The problem of finding the minimizer for $(1)$ can be cast as a canonical VI, with $F(\mathbf{x}) := \nabla s_\mathbf{x}(\mathbf{x})$. Let's start by defining the train matrix, target vector, and regularization strength.

using Random, LinearAlgebra
using Monviso, JuMP, Clarabel, Distributions

Random.seed!(2024)

N, M = 500, 200

A = rand(Normal(0, 1), (M, N))
b = 2round.(rand(M)) .- 1
γ = 0.005norm(A' * b, Inf)

From the definition, $\mathbf{F}(\cdot)$ and $g(\cdot)$ are defined as

F(x) = -sum((A' .* repeat(b', N)) .* exp.(-b .* A * x)' ./ (1 .+ exp.(-b .* A * x))'; dims=2)
L = 1.5

Let's instantiate the VI and create an initial point

model = Model(Clarabel.Optimizer)
set_silent(model)
@variable(model, y[1:N])
@variable(model, t)
@constraint(model, [t; y] in SecondOrderCone())

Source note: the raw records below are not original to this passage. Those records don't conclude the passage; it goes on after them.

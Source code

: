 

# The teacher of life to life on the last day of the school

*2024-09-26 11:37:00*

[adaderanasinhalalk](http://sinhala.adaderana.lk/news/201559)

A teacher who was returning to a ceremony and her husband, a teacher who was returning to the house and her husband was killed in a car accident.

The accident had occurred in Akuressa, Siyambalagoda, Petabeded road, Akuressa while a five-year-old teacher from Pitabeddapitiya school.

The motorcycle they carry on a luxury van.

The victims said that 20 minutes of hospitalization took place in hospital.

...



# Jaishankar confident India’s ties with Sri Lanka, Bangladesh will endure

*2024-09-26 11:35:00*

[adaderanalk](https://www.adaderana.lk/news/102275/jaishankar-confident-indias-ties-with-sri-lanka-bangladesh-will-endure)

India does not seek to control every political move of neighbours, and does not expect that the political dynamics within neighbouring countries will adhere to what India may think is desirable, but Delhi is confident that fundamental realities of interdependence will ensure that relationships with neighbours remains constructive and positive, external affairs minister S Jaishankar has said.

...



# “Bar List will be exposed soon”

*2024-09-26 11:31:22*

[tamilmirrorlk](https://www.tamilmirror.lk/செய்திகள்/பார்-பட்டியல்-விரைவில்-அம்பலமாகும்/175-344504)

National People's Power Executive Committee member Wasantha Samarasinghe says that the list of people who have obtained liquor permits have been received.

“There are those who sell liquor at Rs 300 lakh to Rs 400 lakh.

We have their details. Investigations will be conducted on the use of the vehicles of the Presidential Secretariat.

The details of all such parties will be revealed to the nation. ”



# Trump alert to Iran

vi = VI(F; y=y, g=x -> t / γ, model=model)
x0 = rand(N)

As examples, let's use the Hybrid Golden Ratio Algorithm I (Monviso.hgraal_1), the Golden ratio algorithm (Monviso.graal), and the adaptive golden ratio algorithm (Monviso.agraal)

GOLDEN_RATIO = 0.5(1 + sqrt(5))
max_iter = 20

residuals = (
    hgraal = Vector{Float32}(undef, max_iter),
    graal = Vector{Float32}(undef, max_iter),
    agraal = Vector{Float32}(undef, max_iter)
)

let sol_hgraal = (xk = x0, x1k = rand(N), yk = x0, s1k = GOLDEN_RATIO/(2L), tk = 1, ck = 1),
    sol_graal = (xk = x0, yk = x0),
    sol_agraal = (xk = x0, x1k = rand(N), yk = x0, s1k = GOLDEN_RATIO/(2L), tk = 1)

    for k in 1:max_iter
        # Hybrid Golden Ratio Algorithm I
        xk1, yk1, sk, tk1, ck1 = hgraal_1(vi, sol_hgraal...)
        residuals.hgraal[k] = norm(xk1 - sol_hgraal.xk)
        sol_hgraal = (xk = xk1, x1k = sol_hgraal.xk, yk = yk1, s1k = sk, tk = tk1, ck = ck1)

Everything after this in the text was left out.